WHAT THIS TASK INVOLVES:
Where a line contains the word "ユーザー名", copy that line from the records below.

>>>

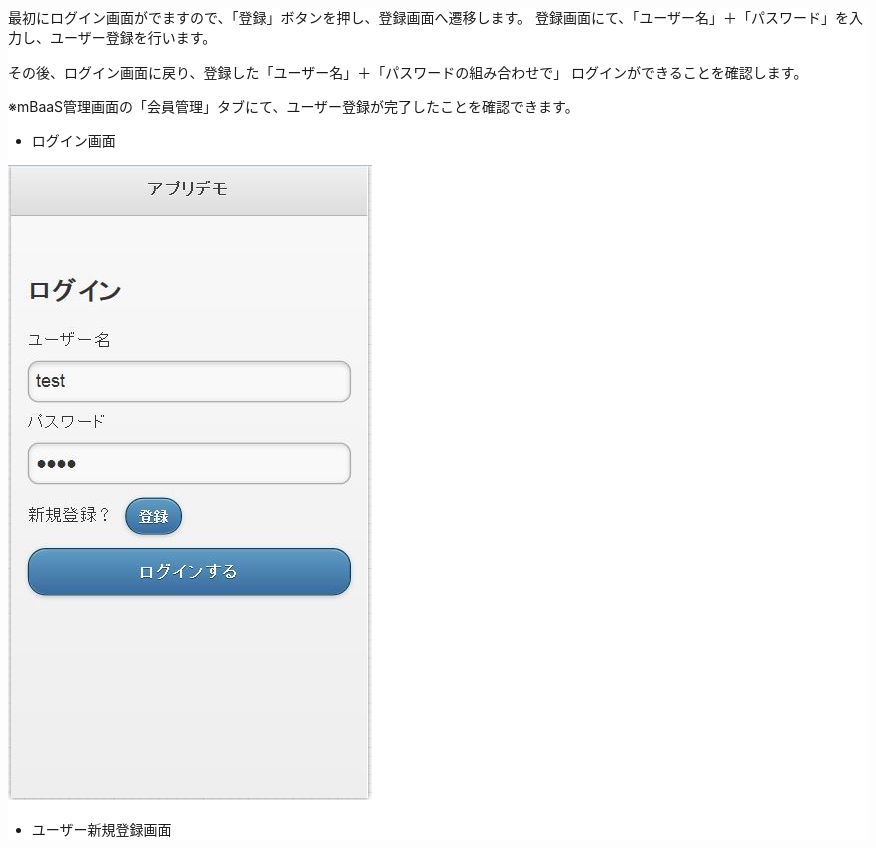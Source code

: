 最初にログイン画面がでますので、「登録」ボタンを押し、登録画面へ遷移します。
登録画面にて、「ユーザー名」＋「パスワード」を入力し、ユーザー登録を行います。

その後、ログイン画面に戻り、登録した「ユーザー名」＋「パスワードの組み合わせで」
ログインができることを確認します。

※mBaaS管理画面の「会員管理」タブにて、ユーザー登録が完了したことを確認できます。

* ログイン画面

![demo1](readme-img/demo2.JPG "起動画面")

* ユーザー新規登録画面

<<<

ANSWER TO THIS TASK:
登録画面にて、「ユーザー名」＋「パスワード」を入力し、ユーザー登録を行います。
その後、ログイン画面に戻り、登録した「ユーザー名」＋「パスワードの組み合わせで」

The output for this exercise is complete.